Jesus answered, "The first is, Hear, O Israel: the Lord our God,
the Lord is one; 30 you shall love the Lord your God with all your heart, and with all your soul, and with all your mind,
and with all your strength. The second is this, You shall love your neighbor as yourself. There is no other commandment greater
Then the scribe said to him, "You are right, Teacher; you have truly said that he is one, and besides
him there is no other; and to love him with all the heart, and with all the understanding, and with all the strength, and
to love ones neighbor as oneself,--this is much more important than all whole burnt offerings and sacrifices."
Jesus saw that he answered wisely, he said to him, "You are not far from the kingdom of God."
There is no other commandment
greater than these. Love God with all we have. And love our neighbors all of them regardless of race, color, religion, gender,
or sexual orientation; love them like ourselves.
At the Reverend Stan Ramsey's funeral yesterday a senior priest and
I talked about how the Church has faced up to similar crises: the ordination of women -- Fort Worth, Eau Claire, Dallas, and
a few other dioceses still haven't gotten aboard, but they've stayed in the Church. And especially the difficulty with the
new 1979 Prayer Book which did lead to a schism. In fact here in this parish about 18 years ago, in the middle of a stormy
vestry meeting about using it here, the senior warden got up and stormed out, taking several vestry persons and some others
with him. They not only left the parish, they left the Church.

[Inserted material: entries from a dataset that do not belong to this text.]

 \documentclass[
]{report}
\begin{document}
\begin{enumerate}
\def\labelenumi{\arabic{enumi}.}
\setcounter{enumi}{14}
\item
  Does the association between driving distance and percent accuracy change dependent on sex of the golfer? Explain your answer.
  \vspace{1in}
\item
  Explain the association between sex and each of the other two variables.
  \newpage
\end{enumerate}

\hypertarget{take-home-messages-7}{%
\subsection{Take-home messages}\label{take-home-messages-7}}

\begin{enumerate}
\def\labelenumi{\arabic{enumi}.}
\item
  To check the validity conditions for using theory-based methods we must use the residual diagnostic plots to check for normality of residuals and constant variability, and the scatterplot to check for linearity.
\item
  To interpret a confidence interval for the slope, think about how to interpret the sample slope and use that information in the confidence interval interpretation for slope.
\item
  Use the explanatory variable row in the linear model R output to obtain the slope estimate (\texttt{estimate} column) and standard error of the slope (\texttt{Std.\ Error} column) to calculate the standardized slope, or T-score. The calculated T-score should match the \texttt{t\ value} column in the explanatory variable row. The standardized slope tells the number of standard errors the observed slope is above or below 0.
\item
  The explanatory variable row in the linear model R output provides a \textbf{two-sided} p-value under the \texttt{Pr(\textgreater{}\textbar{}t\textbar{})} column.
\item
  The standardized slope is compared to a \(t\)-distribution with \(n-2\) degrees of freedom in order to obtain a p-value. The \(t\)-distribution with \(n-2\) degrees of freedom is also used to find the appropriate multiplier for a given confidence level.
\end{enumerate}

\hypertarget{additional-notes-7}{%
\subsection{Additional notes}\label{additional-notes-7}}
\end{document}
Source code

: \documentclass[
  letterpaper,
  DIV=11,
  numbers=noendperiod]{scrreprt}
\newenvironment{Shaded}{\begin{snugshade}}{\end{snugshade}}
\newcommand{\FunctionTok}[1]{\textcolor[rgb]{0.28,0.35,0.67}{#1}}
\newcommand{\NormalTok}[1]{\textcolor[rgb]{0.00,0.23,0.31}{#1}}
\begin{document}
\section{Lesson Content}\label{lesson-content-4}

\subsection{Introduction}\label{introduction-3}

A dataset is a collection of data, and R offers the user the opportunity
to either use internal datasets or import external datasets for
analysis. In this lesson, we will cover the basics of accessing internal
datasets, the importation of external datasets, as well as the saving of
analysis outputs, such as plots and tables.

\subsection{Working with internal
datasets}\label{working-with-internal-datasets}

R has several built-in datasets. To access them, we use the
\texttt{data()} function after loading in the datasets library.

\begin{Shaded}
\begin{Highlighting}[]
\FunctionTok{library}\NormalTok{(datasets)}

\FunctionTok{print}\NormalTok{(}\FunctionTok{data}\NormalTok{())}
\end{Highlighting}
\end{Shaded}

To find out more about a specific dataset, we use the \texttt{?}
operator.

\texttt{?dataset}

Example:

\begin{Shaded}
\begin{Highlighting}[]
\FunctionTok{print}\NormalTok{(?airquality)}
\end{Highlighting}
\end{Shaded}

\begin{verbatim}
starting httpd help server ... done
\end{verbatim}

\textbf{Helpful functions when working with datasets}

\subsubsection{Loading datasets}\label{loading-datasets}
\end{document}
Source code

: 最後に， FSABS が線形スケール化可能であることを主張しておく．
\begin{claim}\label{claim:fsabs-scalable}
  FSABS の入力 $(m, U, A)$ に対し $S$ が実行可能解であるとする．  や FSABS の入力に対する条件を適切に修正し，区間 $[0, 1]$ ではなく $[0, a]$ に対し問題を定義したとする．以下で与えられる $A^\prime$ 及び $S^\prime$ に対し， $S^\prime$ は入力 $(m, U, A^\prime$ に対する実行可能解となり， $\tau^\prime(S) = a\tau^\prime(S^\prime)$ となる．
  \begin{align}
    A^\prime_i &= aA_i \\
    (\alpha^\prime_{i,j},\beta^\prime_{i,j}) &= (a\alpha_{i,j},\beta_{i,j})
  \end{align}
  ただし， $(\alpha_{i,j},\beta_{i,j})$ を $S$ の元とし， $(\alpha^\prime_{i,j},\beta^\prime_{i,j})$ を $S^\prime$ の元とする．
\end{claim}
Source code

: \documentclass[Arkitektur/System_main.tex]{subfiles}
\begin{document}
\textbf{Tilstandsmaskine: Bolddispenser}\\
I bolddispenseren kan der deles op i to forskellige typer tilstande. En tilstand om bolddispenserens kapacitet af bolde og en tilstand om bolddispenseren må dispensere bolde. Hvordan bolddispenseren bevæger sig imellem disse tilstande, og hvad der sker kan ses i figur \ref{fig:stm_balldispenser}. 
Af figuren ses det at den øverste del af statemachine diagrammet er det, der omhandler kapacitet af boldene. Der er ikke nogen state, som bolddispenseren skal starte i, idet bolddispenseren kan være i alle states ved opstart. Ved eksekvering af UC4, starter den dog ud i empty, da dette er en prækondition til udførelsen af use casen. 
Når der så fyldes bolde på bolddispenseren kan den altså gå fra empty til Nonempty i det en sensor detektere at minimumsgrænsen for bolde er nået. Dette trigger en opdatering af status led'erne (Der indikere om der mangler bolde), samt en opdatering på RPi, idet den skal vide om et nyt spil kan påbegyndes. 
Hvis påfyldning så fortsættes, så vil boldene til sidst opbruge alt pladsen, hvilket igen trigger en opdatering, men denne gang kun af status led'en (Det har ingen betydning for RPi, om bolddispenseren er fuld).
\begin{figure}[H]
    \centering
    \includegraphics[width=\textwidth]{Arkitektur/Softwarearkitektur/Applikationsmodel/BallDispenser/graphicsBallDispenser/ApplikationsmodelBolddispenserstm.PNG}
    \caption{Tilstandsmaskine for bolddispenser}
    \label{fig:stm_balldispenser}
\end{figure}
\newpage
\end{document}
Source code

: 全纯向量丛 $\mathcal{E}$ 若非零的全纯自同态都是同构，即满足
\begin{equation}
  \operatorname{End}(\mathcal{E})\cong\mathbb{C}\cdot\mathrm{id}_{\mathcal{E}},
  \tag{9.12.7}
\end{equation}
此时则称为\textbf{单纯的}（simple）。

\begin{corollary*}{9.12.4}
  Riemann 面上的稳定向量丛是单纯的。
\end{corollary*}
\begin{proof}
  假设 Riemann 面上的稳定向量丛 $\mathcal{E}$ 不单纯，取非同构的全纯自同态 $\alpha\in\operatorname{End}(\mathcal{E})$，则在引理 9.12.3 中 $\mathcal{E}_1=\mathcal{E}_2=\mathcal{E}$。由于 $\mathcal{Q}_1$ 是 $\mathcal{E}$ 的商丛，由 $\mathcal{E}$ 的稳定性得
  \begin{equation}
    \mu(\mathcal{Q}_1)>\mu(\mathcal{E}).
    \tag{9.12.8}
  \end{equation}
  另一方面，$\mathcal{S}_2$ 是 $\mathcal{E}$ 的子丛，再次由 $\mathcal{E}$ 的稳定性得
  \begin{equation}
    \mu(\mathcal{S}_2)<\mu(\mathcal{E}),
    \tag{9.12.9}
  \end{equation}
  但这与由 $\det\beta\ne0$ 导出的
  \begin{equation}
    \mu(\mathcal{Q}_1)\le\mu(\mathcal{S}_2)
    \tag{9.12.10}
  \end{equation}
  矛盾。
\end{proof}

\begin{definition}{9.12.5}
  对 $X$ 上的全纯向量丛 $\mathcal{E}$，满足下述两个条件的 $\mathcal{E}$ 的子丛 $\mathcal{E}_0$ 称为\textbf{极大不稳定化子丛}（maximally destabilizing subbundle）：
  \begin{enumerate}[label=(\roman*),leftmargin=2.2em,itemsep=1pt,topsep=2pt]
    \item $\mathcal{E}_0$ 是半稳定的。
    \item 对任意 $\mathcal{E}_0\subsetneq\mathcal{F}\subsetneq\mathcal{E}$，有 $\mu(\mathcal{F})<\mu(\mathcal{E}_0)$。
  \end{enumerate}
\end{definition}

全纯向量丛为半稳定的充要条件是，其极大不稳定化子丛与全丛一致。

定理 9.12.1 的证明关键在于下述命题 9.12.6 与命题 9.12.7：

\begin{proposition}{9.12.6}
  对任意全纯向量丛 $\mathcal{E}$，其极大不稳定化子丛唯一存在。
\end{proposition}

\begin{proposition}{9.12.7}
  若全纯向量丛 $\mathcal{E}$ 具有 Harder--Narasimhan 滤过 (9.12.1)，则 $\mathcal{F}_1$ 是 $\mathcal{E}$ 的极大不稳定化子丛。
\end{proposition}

The senior priest told me that he had had several stormy
vestry meetings in his northern Virginia parish. At the last and stormiest, the issue was settled when his matriarch stood
up and demanded that everyone listen to what she had to say. And she said this: "No matter what Prayer Book we use, nothing,
absolutely nothing will keep me from Jesus!"
As I thought about these things and the debate over General Convention,
I thought about all the good things in mission and outreach we do here for our neighbors in our volunteer work lists so lengthy
that I'm bound to leave several out and the mission teams from Richmond who came here and gave significant help to our neighbors
in Lancaster, Northumberland, and Matthews Counties, laboring in the heat to build wheelchair ramps and paint houses. About
twenty of them in all. And I wondered what we could accomplish for our neighbors if all the time and energy spent in these
debates at General Convention and afterward could have been focused on the main thing.
And so like the coaches of
my youth, I thought "Let's keep our eyes on Jesus and our minds on mission and everything else begins to seem insignificant."
Let's keep our eyes on Jesus and our minds on mission and we, too, might be not far from the kingdom of God.